Сталин, отложив бумаги, долго смотрел в одну точку, вновь прокручивая в памяти события конца лета и осени 1939 года. К тому, что о нем говорили и писали на Западе как о безжалостном диктаторе, он уже привык. А как еще могут о нем, твердом руководителе, говорить враги? Прервав размышления, он вернулся к текущим делам.
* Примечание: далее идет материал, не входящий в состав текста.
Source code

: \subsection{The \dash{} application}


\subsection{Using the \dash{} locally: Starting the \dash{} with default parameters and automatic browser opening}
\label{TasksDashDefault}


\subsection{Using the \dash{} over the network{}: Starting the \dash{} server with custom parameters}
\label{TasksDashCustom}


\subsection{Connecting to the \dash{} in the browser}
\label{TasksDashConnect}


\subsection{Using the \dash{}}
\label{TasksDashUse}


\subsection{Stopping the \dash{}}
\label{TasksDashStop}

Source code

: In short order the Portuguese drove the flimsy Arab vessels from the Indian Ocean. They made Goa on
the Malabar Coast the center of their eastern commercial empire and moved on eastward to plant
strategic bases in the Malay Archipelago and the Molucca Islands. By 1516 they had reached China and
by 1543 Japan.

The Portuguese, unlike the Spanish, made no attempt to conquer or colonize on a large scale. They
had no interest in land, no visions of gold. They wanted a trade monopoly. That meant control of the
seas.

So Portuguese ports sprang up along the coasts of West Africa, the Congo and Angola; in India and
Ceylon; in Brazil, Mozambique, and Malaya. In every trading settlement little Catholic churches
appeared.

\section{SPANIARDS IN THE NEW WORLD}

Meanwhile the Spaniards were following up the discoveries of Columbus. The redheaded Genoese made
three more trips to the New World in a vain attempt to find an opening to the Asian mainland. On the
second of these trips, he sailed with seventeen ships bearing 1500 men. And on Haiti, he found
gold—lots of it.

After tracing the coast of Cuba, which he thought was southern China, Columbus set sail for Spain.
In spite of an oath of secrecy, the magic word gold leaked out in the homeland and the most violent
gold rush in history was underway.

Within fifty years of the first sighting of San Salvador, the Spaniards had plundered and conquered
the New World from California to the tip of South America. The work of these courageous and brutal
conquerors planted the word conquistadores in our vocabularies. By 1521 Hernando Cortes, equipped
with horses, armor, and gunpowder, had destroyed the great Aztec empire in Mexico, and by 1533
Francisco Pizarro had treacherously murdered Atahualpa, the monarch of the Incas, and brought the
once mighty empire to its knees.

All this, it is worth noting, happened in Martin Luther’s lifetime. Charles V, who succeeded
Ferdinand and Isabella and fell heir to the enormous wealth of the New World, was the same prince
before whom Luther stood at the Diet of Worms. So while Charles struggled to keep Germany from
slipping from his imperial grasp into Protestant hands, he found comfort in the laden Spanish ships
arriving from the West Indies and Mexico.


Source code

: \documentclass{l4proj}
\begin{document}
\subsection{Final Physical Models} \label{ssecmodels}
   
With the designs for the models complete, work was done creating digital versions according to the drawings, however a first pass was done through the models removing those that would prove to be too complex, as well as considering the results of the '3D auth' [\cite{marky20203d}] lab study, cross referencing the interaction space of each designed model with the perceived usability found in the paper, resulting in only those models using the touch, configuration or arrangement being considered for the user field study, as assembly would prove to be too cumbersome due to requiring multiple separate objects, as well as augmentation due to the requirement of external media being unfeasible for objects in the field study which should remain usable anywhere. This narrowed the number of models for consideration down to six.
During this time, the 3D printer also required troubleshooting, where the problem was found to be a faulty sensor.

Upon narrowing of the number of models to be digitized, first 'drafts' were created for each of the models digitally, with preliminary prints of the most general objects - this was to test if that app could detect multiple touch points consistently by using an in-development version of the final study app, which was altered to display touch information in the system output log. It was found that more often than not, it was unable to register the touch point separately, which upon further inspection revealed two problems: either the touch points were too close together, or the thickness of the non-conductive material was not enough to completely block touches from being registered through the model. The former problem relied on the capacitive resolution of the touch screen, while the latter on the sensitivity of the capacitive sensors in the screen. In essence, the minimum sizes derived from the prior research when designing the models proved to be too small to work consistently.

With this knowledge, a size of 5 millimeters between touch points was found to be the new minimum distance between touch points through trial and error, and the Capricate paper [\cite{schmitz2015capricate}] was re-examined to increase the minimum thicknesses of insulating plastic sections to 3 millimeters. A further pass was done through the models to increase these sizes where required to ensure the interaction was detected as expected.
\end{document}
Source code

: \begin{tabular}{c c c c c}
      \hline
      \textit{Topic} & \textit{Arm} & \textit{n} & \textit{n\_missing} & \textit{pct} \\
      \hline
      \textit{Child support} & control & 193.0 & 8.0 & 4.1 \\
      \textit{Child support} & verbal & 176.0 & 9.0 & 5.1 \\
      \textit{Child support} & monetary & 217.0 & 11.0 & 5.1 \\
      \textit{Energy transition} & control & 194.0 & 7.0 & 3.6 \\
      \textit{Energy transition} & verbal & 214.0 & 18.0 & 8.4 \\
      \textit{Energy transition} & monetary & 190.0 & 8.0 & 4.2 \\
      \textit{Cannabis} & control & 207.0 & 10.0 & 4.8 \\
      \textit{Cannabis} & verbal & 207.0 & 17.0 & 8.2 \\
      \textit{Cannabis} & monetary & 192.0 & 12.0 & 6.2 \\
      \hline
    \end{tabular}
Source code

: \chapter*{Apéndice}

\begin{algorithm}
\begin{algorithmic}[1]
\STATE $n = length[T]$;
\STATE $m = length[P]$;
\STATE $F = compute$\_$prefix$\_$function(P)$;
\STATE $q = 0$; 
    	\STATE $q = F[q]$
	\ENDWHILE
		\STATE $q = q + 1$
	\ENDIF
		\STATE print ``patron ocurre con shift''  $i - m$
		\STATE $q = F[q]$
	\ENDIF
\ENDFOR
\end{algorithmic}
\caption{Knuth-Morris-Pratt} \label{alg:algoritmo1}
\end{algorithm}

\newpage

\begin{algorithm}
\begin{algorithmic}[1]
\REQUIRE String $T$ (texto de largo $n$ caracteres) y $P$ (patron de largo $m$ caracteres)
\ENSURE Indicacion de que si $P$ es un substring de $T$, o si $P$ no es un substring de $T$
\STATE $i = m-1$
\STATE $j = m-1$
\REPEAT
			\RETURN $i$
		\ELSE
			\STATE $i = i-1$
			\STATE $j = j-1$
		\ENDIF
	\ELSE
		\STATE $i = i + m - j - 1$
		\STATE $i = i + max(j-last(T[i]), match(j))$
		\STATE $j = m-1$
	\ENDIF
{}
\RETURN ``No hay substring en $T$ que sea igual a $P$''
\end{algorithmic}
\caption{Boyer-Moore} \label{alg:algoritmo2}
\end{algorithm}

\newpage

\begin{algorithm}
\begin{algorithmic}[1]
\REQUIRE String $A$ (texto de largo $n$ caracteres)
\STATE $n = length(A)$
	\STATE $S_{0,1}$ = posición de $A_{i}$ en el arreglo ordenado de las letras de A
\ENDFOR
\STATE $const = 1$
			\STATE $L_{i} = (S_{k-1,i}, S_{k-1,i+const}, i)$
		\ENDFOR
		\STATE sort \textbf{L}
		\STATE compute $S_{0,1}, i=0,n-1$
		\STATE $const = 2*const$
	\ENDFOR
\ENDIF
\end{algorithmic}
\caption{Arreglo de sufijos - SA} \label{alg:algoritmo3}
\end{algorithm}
Сталин, продолжая верить созданным вместе с Молотовым мифам о том, что «немцы пока будут придерживаться пакта», что они «не решатся вести войну на два фронта», стремился тем не менее форсировать оборонные приготовления, которые, судя по многим документам (планам создания новых укрепрайонов, технического перевооружения войск, создания дополнительных стратегических запасов и др.), были рассчитаны не менее чем на два-три года. Хотя Сталин должен был бы учесть, что после падения Франции Гитлер фактически с одним фронтом покончил. Конечно, если бы эти два-три года история (а точнее, Гитлер) предоставила стране для выполнения задуманного, многое, возможно, было бы по-другому. Но просчеты политического и стратегического характера, допущенные Сталиным, которых я еще коснусь в этой главе, поставили страну в исключительно сложное положение. Усилиями диктатора, советских органов, наркоматов делалось немало для форсированного решения оборонных задач. Потенциал для этого был. Индустриальная база страны за 30-е годы стала одной из самых мощных в мире, хотя в качественном отношении была невысокой. Во главе наркоматов, игравших первостепенное значение в деле обороны, стояли волевые организаторы И.Ф. Тевосян, В.А. Малышев, А.И. Шахурин, И.А. Лихачев, Д.Ф. Устинов, Б.Л. Ванников и другие.